Anyway, I think that looking at the texts of the different prayers as I continue through Purgatorio will definitely be useful for me to really get a sense of what Dante is trying to do. Perhaps this is naive, but I see these prayers as being more useful allusions for my understanding than the various historical people Dante the Pilgrim encounters. Muse’s endnotes on this Canto references the significance of this song and he writes, “The Marian antiphon Salve Regina was one of the hymns intended for the service after vespers, so that, as we hear the anonymous souls singing it in the dusk of the valley, we are made to think in terms of the daily habits of a Christian community on earth” (77).

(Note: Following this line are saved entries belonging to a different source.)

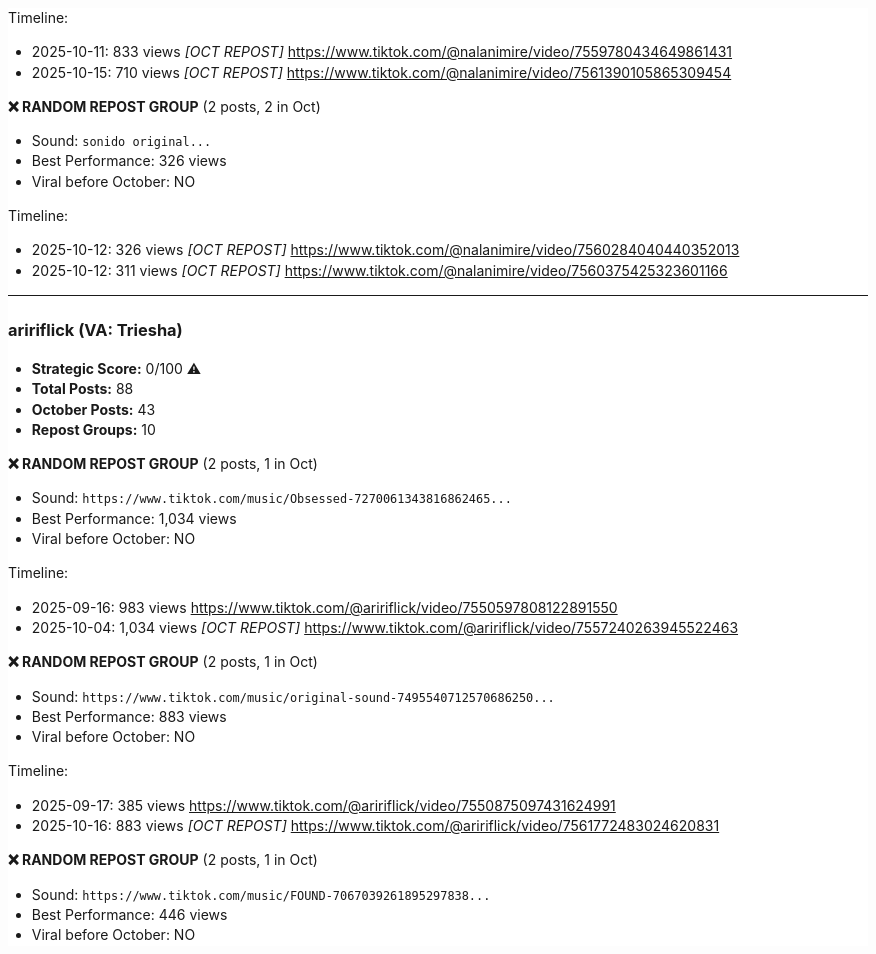 Timeline:
- 2025-10-11: 833 views *[OCT REPOST]*
  https://www.tiktok.com/@nalanimire/video/7559780434649861431
- 2025-10-15: 710 views *[OCT REPOST]*
  https://www.tiktok.com/@nalanimire/video/7561390105865309454

**❌ RANDOM REPOST GROUP** (2 posts, 2 in Oct)

- Sound: `sonido original...`
- Best Performance: 326 views
- Viral before October: NO

Timeline:
- 2025-10-12: 326 views *[OCT REPOST]*
  https://www.tiktok.com/@nalanimire/video/7560284040440352013
- 2025-10-12: 311 views *[OCT REPOST]*
  https://www.tiktok.com/@nalanimire/video/7560375425323601166

---

### aririflick (VA: Triesha)

- **Strategic Score:** 0/100 ⚠️
- **Total Posts:** 88
- **October Posts:** 43
- **Repost Groups:** 10

**❌ RANDOM REPOST GROUP** (2 posts, 1 in Oct)

- Sound: `https://www.tiktok.com/music/Obsessed-7270061343816862465...`
- Best Performance: 1,034 views
- Viral before October: NO

Timeline:
- 2025-09-16: 983 views
  https://www.tiktok.com/@aririflick/video/7550597808122891550
- 2025-10-04: 1,034 views *[OCT REPOST]*
  https://www.tiktok.com/@aririflick/video/7557240263945522463

**❌ RANDOM REPOST GROUP** (2 posts, 1 in Oct)

- Sound: `https://www.tiktok.com/music/original-sound-7495540712570686250...`
- Best Performance: 883 views
- Viral before October: NO

Timeline:
- 2025-09-17: 385 views
  https://www.tiktok.com/@aririflick/video/7550875097431624991
- 2025-10-16: 883 views *[OCT REPOST]*
  https://www.tiktok.com/@aririflick/video/7561772483024620831

**❌ RANDOM REPOST GROUP** (2 posts, 1 in Oct)

- Sound: `https://www.tiktok.com/music/FOUND-7067039261895297838...`
- Best Performance: 446 views
- Viral before October: NO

Morrison is an author who clearly cares about location and place. It’s central to so many of her works, Jazz included, so I don’t think that her choosing Vesper County (which isn’t a real county in Virginia, in case you were wondering) was random. I’m unsure of what its purpose may be, and if it’s actually a direct connection to Dante. My thinking would be that she wants to allude to the idea of religion (perhaps a stab at a subtle direct connection to Purgatorio) without having her characters interact in genuine religious settings/contexts. The only other real religious aspects we get (in terms of a strict religious institution) is the church in which Dorcas’ funeral is held and we see Violet attempt this really gruesome act of maiming a corpse.

Perhaps this is just one small connection that won’t amount to anything, but I thought it was worth noting.